Studentmund(2011) states that a major problem with R2 is that adding another independent
variable to a particular equation can never decrease R2. In order to solve this problem, the
degrees of freedom are introduced into the calculation of R2 which have developed the adjusted
R2. The highest possible adjusted R2 is 1, the same as for R2, while the lowest possible adjusted
R2 can be slightly negative. The result of adjusted R2 for this model is 0.7135, which is less than
the original R2.
Multicollinearity
Multicollinearity is a situation in which two or more variables in a multiple regression model are
highly correlated. According to Studenmund(2011) the major consequences of multicollinearity
are:
1. Estimates will remain unbiased.
2. The variances and standard errors of the estimates will increase.
3. The computed t-scores will fall.
4. Estimates will become very sensitive to changes in specification.
5. The overall fit of the equation and the estimation of the coefficients of non-muticollinear
variables will be largely unaffected.
In order to detect whether multicollinearity existed in the model, the variance inflation factor
(VIF) test is used. The VIF is a method of detecting the severity of multicollinearity by looking
at the extent to which a given explanatory variable can be explained by all the other explanatory
variables in the equation. There is a VIF for each explanatory variable in an equation. The higher
the VIF, the more severe the effects of muticollinearity. In general, if VIF >5, the
multicollinearity is severe. The VIF results of this model that Stata produced is an average score
of 2.18 which is less than 5. Therefore, multicollinearity is not a big problem in this model.
Specification
According to Studenmund(2011), one of the most used formal specification criteria other than R2
is the Ramsey Regression Specification Error Test (RESET). It is a general test that determines
the likelihood of an omitted variable or some other specification error by measuring whether the
fit of a given equation can be significantly improved by the addition of Y2, Y3 and Y4.

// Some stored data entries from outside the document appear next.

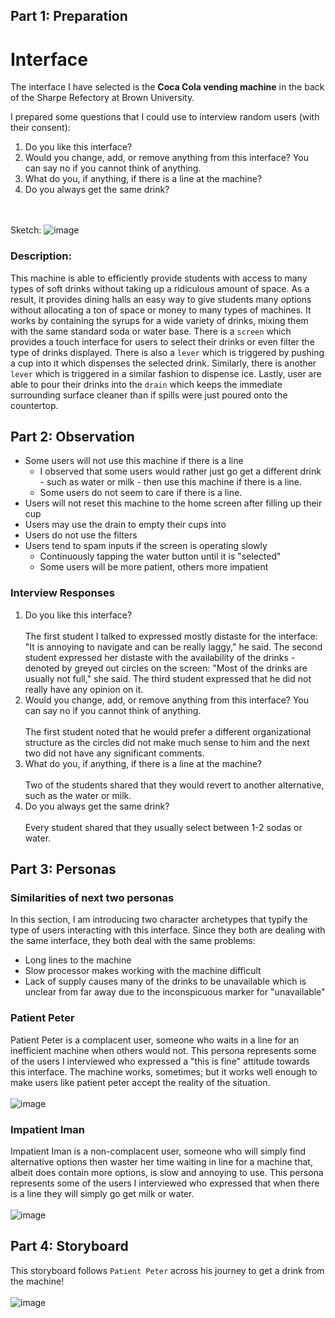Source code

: ## Part 1: Preparation

# Interface
The interface I have selected is the **Coca Cola vending machine** in the back of the Sharpe Refectory at Brown University.

I prepared some questions that I could use to interview random users (with their consent):
<ol>
  <li>Do you like this interface?</li>
  <li>Would you change, add, or remove anything from this interface? You can say no if you cannot think of anything. </li>
  <li>What do you, if anything, if there is a line at the machine?</li>
  <li>Do you always get the same drink?</li>
</ol>

<br></br>
Sketch:
![image](https://user-images.githubusercontent.com/114443280/192397261-0a125d06-8a6c-4cfc-959b-1d489699c300.png)

### Description:
This machine is able to efficiently provide students with access to many types of soft drinks without taking up
a ridiculous amount of space. As a result, it provides dining halls an easy way to give students many options
without allocating a ton of space or money to many types of machines. It works by containing the syrups for
a wide variety of drinks, mixing them with the same standard soda or water base. There is a `screen` which provides
a touch interface for users to select their drinks or even filter the type of drinks displayed. There is also a
`lever` which is triggered by pushing a cup into it which dispenses the selected drink. Similarly, there is another
`lever` which is triggered in a similar fashion to dispense ice. Lastly, user are able to pour their drinks into
the `drain` which keeps the immediate surrounding surface cleaner than if spills were just poured onto the countertop.

## Part 2: Observation

<ul>
  <li>
    Some users will not use this machine if there is a line
    <ul>
      <li>I observed that some users would rather just go get a different drink - such as water or milk - then use this machine if there is a line.</li>
      <li> Some users do not seem to care if there is a line.</li>
    </ul>
  </li>
  <li>Users will not reset this machine to the home screen after filling up their cup</li>
  <li>Users may use the drain to empty their cups into</li>
  <li>Users do not use the filters</li>
	<li>
    Users tend to spam inputs if the screen is operating slowly
    <ul>
      <li>Continuously tapping the water button until it is "selected"</li>
      <li>Some users will be more patient, others more impatient</li>
    </ul>
  </li>
</ul>
  
### Interview Responses
  
<ol>
  <li>
    Do you like this interface?
    <br></br>
    The first student I talked to expressed mostly distaste for the interface: "It is annoying to navigate and can be really laggy," he said. 
    The second student expressed her distaste with the availability of the drinks - denoted by greyed out circles on the screen: 
    "Most of the drinks are usually not full," she said. The third student expressed that he did not really have any opinion on it.
  </li>
  <li>
    Would you change, add, or remove anything from this interface? You can say no if you cannot think of anything. 
    <br></br>
    The first student noted that he would prefer a different organizational structure as the circles did not make much sense to him and the 
    next two did not have any significant comments.
  </li>
  <li>
    What do you, if anything, if there is a line at the machine?
    <br></br>
    Two of the students shared that they would revert to another alternative, such as the water or milk.
  </li>
  <li>
    Do you always get the same drink?
    <br></br>
    Every student shared that they usually select between 1-2 sodas or water.
  </li>
</ol>

## Part 3: Personas

### Similarities of next two personas
In this section, I am introducing two character archetypes that typify the type of users interacting with this interface. Since they both are
dealing with the same interface, they both deal with the same problems:
<ul>
  <li>Long lines to the machine</li>
  <li>Slow processor makes working with the machine difficult</li>
  <li>Lack of supply causes many of the drinks to be unavailable which is unclear from far away due to the inconspicuous marker for "unavailable"</li>
</ul>
 
### Patient Peter
Patient Peter is a complacent user, someone who waits in a line for an inefficient machine when others would not. This persona represents some of
the users I interviewed who expressed a "this is fine" attitude towards this interface. The machine works, sometimes; but it works well enough to
make users like patient peter accept the reality of the situation.
<br></br>
![image](https://user-images.githubusercontent.com/114443280/192399568-c0a9a201-da30-4c58-b134-95a81d0563d5.png)

### Impatient Iman
Impatient Iman is a non-complacent user, someone who will simply find alternative options then waster her time waiting in line for a machine that,
albeit does contain more options, is slow and annoying to use. This persona represents some of the users I interviewed who expressed that when
there is a line they will simply go get milk or water.
<br></br>
![image](https://user-images.githubusercontent.com/114443280/192397142-eba2163f-7084-4de3-9d91-d03cb8d38fd8.png)

## Part 4: Storyboard
This storyboard follows `Patient Peter` across his journey to get a drink from the machine!
<br></br>
![image](https://user-images.githubusercontent.com/114443280/192400428-5ba3d3a5-e46e-4ea7-8a45-cdbc1a79c4b4.png)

Yi = β0 + β1X1i + β2X2i + β3X3i + … + β23X23i + β24X24i +єi
Yi = β0 + β1X1i + β2X2i + β3X3i + … + β23X23i + β24X24i + β25Y25i2 + β26Y26i
3 + β27Y27i4 + єi
Compare the fits of these two equations using the ovtest.
H0: β25= β26 = β27 = 0
HA: Specification Error
The F-test result from Stata is 48.98, while the critical value acquitted from table is 2.60.
Therefore, the null hypothesis is rejected, there are omitted variables exist in this model. This
conclusion is not surprising because there are a number of determinants that could be considered
when analysing the price of used cars, for example, number of previous owners and services. In
addition, the Ramsey RESET test can prove that a specification error is likely to exist but it does
not specify the details of that error.
Serial Correlations
Studenmund(2011) states serial correlation or autocorrelation is the observations of the error
term are correlated with each other. Usually, econometricians focus on first-order serial
correlation, in which the current observation of the error term is assumed to be a function of the
previous of the error term and a not serially correlated error term: єt = pєt-1 + ut (-1< p <1)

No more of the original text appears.